なぜK-1王者の武尊は魂のKO防衛を果たせたのか…裏に天心戦実現への壮絶覚悟…「死ぬ覚悟がないと相手を殺せない」
キックボクシングの「K―1ワールドGP2021ジャパン~K’FESTA.4 Day.2~」が28日、日本武道館で行われ、メインのK―1スーパーフェザー級タイトルマッチでは、王者の武尊(29)がKrush同級王者のレオナ・ペタス(28)から計3度のダウンを奪い2ラウンド1分4秒にKO勝ちした。無謀な殴り合いを仕掛け勝ち取ったKO勝利の裏にあった武尊の壮絶な覚悟。

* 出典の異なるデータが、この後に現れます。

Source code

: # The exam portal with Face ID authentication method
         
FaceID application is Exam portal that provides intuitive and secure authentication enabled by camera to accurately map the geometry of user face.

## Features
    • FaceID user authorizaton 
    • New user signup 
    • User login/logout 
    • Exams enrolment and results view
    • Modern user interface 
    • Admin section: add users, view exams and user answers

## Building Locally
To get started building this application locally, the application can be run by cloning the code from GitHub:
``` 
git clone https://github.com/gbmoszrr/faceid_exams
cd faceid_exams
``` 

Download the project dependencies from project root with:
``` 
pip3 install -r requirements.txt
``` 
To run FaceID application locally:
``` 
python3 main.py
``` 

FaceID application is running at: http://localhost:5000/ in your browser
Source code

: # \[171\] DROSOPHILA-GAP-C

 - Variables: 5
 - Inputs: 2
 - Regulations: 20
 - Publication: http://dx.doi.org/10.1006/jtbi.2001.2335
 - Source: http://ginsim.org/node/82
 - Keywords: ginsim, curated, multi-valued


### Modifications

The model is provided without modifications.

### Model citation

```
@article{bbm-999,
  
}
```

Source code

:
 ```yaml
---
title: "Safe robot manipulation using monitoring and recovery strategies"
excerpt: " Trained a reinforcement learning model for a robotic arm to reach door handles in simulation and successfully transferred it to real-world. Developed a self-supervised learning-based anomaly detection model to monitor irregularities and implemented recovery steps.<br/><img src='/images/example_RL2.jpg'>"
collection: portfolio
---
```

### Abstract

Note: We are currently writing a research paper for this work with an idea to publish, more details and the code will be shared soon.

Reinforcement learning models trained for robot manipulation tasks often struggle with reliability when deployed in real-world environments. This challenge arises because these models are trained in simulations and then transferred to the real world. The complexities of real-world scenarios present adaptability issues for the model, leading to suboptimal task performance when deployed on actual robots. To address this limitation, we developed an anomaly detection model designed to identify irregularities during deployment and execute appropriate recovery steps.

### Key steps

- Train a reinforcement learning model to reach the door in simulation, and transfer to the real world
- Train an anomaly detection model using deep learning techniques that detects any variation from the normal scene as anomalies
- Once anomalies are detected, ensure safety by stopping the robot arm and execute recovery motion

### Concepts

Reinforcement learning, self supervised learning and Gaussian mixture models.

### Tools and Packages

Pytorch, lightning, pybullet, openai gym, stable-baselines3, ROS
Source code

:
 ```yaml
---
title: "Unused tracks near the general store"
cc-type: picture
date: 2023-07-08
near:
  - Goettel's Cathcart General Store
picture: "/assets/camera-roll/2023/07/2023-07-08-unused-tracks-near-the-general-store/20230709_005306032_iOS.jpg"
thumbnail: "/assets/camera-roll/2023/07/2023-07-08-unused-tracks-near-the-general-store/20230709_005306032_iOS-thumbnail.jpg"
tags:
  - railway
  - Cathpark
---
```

武尊は来場していた“神童”那須川天心(22)に改めてドリームマッチ実現を呼びかけた。
最強挑戦者レオナは「失神して覚えていない」
不敵に。 武尊は笑っていた。 「楽しく戦えた。レオナ選手の気持ちが見れたから。友達じゃないけれど、この人と殴り合いたいと思った」 “石の拳”と評される強打自慢の最強挑戦者、レオナが繰り出すジャブ、ワンツーを浴びても「効いていない」とばかりにクビを振ってニンマリと笑う。 「お互いにスイッチが入った」 1ラウンドの残り10秒を示す拍子木が鳴った直後。武尊の格闘本能にスイッチが入った。 殴り合い上等。レオナは、まるでストレートのような左を放ち、武尊が少し後ずさりすると、さらに左右のパンチを繰り出してきた。その刹那。武尊の左フックが衝撃のカウンターブローとなってレオナの顔面をとらえたのだ。レオナはマットに後頭部をたたきつけるほど激しくダウンした。ゴングに救われたが、ロープを使わないとコーナーに帰れないほどダメージを受けていた。 「けっこうやばくて。インターバルでも回復していない状態だった」とは、試合後のレオナの回想。 もうフィニッシュは時間の問題だったが、2ラウンドを迎えると武尊はまずはカーフキックを思い切り見舞った。 「流行に乗ることはしたくないが、僕も成長、進化しないと生き残っていけない。新しいことを取り入れてやっていかないとトップでいれない」 今回の試合に向けてもう1度復習し直した技である。 そして前に出て再び壮絶な殴り合いを仕掛けた。 実は、事前の作戦は「いかない」「右は打つな」だった。無防備な殴り合いの禁止である。 レオナは、その破壊力に加え、ストレート系の伸びる種類のパンチが特長で、一方の武尊のそれはフック系だから、ラフに殴り合うとレオナのパンチが先に当たりカウンターとなるリスクがあった。武尊にとって打ち合いは、その危険な領域に入ることになる。しかも、武尊は、一度目の対戦を延期する原因になった左拳に“爆弾”を抱えていた。 実際、このラウンドで強烈な一撃をもらって左膝がガクンと落ちた。 「拳が硬かった。脳に来る。初めての感覚だった」 それでも武尊はあえて作戦を無視した。 「倒されてもいい。殺されてもいい気持ちで殺しにいった」 やるか、やられるか。被弾覚悟でラッシュした。